AMAN ” Indigenous Peoples Penting Sebagai Identitas Masyarakat Adat
Jakarta 14/9/2015 – Sekjen Aliansi Masyarakat Adat Nusantara (AMAN) Abdon Nababan mengatakan bahwa substansi dari draf Intended Nationally Determined Contribution (INDC) yang akan dibawa ke acara Conference of Parties (COP) 21 (konferensi perubahan ikim) di Paris, belum mampu menjangkau harapan AMAN dan harapan Presiden RI. Hal tersebut disampaikannya dalam acara konferensi pers “Tanggapan Kritis AMAN Terhadap INDC Indonesia” bersama Rukka Sombolinggi dan Wimar Witolear berlangsung di Locanda Food Voyager, Panin Building Ground Floor, Jl. Jend. Sudirman, Jakarta Pusat (14/9/2015). Lebih jauh Abdon mengatakan bahwa sebenarnya ada niat dari pemerintah untuk memasukkan kontribusi masyarakat adat di dalam dokumen INCD.
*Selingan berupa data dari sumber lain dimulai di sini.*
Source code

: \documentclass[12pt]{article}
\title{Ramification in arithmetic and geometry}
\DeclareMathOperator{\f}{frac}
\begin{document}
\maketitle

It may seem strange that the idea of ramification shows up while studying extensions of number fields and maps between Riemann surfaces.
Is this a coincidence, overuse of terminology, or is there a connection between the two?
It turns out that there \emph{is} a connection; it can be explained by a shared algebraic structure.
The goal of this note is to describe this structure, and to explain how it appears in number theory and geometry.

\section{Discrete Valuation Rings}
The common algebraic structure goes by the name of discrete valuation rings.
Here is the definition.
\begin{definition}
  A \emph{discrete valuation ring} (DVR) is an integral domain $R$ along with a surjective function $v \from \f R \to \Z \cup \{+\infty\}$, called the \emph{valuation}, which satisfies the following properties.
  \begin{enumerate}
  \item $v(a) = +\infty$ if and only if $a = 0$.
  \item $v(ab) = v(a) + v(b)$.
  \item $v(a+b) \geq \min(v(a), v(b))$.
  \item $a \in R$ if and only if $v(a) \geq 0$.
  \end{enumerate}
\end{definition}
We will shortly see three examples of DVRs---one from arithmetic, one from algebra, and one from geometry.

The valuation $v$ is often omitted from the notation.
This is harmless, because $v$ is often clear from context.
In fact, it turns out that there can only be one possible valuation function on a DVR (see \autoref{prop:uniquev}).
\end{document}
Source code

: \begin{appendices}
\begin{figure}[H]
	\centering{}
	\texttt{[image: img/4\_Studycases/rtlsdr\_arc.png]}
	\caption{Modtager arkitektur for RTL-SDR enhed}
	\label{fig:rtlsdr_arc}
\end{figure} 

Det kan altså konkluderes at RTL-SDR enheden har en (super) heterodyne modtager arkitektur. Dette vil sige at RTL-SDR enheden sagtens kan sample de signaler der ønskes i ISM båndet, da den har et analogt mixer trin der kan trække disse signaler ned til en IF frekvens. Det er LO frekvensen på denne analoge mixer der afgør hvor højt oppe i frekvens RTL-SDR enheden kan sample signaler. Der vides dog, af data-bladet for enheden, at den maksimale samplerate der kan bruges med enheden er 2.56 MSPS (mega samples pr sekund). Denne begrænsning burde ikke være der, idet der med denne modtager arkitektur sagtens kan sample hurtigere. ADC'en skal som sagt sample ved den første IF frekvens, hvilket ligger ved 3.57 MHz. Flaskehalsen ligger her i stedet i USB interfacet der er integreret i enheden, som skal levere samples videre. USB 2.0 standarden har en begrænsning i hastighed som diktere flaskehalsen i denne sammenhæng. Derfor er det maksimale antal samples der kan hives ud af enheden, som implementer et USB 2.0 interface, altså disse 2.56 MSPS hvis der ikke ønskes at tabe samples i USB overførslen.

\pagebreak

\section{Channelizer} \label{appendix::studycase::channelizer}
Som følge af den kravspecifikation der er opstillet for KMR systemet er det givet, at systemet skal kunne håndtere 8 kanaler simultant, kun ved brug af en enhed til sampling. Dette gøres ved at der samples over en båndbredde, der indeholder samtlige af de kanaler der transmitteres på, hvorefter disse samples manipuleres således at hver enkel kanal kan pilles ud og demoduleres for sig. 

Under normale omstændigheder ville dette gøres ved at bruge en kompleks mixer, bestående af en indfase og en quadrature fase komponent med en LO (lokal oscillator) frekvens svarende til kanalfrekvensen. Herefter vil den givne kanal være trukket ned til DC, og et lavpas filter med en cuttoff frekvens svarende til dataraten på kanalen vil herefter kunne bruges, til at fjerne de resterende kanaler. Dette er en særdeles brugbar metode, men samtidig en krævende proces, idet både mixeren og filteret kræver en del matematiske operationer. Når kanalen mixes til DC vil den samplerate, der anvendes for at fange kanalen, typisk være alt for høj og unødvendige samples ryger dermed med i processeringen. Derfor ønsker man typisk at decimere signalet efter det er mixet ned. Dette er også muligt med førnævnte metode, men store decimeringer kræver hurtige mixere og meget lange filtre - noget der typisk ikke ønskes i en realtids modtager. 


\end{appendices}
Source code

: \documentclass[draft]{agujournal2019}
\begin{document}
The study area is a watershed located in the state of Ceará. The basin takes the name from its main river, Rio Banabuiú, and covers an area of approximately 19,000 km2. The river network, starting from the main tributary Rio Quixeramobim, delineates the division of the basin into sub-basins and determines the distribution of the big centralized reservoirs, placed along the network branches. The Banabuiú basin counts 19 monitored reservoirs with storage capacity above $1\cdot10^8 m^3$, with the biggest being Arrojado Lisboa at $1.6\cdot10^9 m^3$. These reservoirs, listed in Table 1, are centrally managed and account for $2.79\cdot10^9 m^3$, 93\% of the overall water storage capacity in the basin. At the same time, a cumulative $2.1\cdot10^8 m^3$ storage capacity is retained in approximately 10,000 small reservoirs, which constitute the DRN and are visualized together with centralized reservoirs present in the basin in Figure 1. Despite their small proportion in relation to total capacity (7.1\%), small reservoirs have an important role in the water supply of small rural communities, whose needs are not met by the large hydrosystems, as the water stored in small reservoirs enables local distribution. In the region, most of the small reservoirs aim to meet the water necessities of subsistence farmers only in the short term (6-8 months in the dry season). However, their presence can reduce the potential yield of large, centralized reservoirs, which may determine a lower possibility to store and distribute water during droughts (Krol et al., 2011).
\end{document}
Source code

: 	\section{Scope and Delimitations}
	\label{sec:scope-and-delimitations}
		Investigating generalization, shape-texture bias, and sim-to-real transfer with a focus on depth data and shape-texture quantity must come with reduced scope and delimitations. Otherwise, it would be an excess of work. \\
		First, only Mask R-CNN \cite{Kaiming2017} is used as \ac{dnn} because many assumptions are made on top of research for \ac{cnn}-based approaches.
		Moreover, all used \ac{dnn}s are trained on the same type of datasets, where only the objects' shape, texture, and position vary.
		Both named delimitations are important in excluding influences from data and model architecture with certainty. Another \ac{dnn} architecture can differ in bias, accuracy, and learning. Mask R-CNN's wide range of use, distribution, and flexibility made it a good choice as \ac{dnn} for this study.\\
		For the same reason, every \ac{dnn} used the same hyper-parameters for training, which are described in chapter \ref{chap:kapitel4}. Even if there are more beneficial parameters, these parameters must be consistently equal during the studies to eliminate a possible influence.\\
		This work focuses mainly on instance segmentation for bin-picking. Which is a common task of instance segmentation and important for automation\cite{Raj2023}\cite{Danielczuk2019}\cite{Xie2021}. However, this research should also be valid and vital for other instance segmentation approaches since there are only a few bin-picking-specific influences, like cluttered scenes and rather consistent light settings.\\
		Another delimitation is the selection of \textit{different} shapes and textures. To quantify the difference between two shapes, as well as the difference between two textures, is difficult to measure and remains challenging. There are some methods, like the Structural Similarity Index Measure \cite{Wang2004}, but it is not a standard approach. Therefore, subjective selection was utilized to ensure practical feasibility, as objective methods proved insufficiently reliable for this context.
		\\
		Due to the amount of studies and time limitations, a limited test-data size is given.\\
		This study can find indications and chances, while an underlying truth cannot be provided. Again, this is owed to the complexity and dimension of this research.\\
“Tapi kami merasa niat itu belum kesampaian. Bisa kita lihat dari angka-angka yang digunakan dalam dokumen tersebut. Memasukkan peranan masyarakat adat namun belum disertai dengan kajian atau pendataan yang kuat terhadap masyarakat adat,” kata Abdon.
“Penggunaan terminologi adat communities dalam dokumen berbahasa Inggeris yang disiapkan oleh pemerintah juga akan menimbulkan masalah serius dalam proses perundingan nanti. Kami melihat bahwa draf INDC tersebut belum sepenuhnya menerima bahwa masyarakat adat Indonesia sepadan dengan Indigenous Peoples dalam terminologi perundingan,” lanjutnya.
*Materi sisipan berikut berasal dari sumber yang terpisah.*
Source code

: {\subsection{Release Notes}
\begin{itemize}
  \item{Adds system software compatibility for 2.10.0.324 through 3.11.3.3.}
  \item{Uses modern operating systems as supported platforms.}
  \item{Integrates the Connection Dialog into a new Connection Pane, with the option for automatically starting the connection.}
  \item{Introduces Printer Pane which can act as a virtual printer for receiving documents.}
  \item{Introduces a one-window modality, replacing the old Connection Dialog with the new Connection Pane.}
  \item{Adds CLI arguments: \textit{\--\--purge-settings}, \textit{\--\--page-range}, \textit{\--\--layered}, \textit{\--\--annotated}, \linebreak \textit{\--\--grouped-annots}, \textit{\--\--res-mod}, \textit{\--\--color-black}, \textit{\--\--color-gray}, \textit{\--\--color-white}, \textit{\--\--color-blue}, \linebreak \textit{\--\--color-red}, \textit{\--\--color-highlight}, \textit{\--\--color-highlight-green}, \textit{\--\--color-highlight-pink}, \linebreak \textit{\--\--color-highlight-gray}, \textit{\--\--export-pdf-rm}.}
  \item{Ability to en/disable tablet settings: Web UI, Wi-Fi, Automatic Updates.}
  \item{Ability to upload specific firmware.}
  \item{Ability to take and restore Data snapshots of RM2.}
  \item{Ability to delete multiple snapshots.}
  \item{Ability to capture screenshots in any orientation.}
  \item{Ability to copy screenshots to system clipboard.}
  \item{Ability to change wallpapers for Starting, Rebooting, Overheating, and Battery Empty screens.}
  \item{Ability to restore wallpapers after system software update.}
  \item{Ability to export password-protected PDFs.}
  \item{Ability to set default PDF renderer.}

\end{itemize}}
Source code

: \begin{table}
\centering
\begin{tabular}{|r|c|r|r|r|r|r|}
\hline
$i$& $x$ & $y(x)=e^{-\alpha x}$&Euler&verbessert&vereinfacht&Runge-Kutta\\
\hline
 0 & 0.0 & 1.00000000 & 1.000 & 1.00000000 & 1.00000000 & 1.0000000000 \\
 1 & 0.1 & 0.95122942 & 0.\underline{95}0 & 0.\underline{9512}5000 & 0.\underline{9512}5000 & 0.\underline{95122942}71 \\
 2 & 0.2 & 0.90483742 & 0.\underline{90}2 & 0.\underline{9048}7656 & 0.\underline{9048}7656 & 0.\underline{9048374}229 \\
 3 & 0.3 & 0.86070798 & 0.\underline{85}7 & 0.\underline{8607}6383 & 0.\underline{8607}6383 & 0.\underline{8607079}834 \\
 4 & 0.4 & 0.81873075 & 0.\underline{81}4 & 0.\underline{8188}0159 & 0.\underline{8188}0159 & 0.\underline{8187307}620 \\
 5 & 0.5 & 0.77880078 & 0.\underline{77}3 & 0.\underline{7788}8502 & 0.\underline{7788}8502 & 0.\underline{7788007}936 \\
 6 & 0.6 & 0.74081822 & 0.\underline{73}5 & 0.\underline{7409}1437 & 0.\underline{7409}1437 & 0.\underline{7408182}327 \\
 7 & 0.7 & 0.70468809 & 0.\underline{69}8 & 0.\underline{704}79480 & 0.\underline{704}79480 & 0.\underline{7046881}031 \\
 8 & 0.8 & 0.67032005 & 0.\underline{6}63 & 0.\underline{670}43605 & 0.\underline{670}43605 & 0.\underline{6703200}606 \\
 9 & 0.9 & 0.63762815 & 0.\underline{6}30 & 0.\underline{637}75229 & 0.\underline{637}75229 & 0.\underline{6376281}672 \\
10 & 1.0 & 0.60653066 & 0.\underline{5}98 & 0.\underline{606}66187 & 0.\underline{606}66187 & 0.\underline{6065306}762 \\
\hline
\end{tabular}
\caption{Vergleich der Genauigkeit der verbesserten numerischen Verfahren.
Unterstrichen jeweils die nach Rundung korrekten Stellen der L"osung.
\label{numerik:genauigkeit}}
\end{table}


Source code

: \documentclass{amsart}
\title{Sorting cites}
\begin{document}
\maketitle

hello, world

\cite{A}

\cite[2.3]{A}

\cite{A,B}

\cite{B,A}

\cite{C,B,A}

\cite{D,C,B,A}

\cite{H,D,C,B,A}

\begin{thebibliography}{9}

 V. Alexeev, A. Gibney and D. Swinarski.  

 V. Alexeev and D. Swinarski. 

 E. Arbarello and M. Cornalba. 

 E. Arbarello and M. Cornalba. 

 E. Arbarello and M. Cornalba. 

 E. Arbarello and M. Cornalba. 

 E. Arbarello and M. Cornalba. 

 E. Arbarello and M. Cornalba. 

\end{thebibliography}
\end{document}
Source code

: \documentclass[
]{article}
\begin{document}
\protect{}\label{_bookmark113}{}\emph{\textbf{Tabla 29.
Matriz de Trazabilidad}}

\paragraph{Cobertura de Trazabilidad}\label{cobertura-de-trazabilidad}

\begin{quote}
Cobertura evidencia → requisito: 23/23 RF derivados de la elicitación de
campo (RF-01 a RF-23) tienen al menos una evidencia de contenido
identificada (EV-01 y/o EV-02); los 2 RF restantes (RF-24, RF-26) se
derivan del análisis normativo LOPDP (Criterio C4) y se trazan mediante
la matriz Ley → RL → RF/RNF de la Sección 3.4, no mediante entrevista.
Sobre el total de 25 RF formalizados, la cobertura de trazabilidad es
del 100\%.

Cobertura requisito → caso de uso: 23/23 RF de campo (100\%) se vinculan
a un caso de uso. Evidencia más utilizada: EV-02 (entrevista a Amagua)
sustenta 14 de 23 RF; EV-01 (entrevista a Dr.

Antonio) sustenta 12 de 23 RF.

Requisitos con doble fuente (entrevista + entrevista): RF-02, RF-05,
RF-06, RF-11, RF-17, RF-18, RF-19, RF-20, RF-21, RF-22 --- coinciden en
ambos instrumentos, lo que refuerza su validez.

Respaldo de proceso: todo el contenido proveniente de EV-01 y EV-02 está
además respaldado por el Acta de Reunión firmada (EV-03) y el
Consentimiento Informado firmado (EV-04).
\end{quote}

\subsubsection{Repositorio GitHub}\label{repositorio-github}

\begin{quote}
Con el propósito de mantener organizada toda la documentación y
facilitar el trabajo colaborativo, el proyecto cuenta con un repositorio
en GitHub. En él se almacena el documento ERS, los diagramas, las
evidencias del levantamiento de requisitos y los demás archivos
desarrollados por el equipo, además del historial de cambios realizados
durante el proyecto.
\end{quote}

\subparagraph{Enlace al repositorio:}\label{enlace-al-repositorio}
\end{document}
“Kalau kita lihat semua perundingan internasional terkait dengan HAM dan Lingkungan Hidup baik diversity maupun perubahan iklim, untuk masyarakat yang punya karakteristik dan sejarah seperti masyarakat adat di Indonesia, di dunia internasional itu disebutkan Indigenous Peoples. Kelompok-kelompok yang punya identitas budaya bersama dan punya wilayah yang secara turun temurun dari nenek moyangnya dan sepenuhnya mereka dikelola. Mereka punya pranata sosial budaya, ekonomi politik yang berbeda dari warga negara lainnya. Tetapi di dalam INDC ini, Indigenous Peoples justru tidak digunakan,” Abdon menambahkan.
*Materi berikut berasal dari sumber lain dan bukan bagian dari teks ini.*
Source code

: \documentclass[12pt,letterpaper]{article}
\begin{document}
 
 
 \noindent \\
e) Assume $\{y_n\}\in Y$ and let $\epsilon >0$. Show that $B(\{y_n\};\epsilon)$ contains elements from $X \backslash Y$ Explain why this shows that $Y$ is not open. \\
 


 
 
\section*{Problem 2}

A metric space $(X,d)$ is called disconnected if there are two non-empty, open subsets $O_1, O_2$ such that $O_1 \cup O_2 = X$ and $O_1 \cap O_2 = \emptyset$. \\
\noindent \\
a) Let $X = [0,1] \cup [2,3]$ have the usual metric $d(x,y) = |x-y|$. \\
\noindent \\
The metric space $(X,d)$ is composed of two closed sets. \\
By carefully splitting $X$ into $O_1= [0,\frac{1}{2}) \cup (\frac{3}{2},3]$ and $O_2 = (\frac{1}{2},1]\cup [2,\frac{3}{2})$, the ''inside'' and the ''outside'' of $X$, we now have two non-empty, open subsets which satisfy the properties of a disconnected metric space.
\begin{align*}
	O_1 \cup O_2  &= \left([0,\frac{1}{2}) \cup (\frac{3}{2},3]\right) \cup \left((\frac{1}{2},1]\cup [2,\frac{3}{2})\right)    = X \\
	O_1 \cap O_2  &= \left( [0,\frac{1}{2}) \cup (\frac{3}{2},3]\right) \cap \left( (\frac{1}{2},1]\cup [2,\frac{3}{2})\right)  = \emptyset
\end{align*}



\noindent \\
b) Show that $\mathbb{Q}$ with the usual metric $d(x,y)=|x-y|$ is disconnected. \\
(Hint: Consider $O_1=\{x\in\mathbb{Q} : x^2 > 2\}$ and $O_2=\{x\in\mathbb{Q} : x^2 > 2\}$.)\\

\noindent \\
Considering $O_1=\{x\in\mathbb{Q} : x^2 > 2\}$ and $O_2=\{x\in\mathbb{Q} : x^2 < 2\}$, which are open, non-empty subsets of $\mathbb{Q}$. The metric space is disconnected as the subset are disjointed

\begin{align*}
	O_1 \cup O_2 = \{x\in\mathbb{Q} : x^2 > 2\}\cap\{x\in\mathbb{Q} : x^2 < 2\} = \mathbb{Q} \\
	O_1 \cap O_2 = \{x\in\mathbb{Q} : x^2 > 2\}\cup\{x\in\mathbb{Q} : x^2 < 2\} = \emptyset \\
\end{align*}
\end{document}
“Pertanyaannya kalau ini dibawa dalam negosiasi internasional seperti di The United Nation Framework Convention on Climate Change (UNFCCC) orang tidak tahu apa itu adat communities dan bagaimana nanti mengukur kontribusinya. Kami melihat ada semacam pengakuan setengah hati terhadap masyarakat adat sebagai Indigenous Peoples. Padahal pemerintah Indonesia dalam negosiasi-negosiasi internasional sudah menggunakan Indigenous Peoples untuk masyarakat adat,” kata Abdon menjelaskan.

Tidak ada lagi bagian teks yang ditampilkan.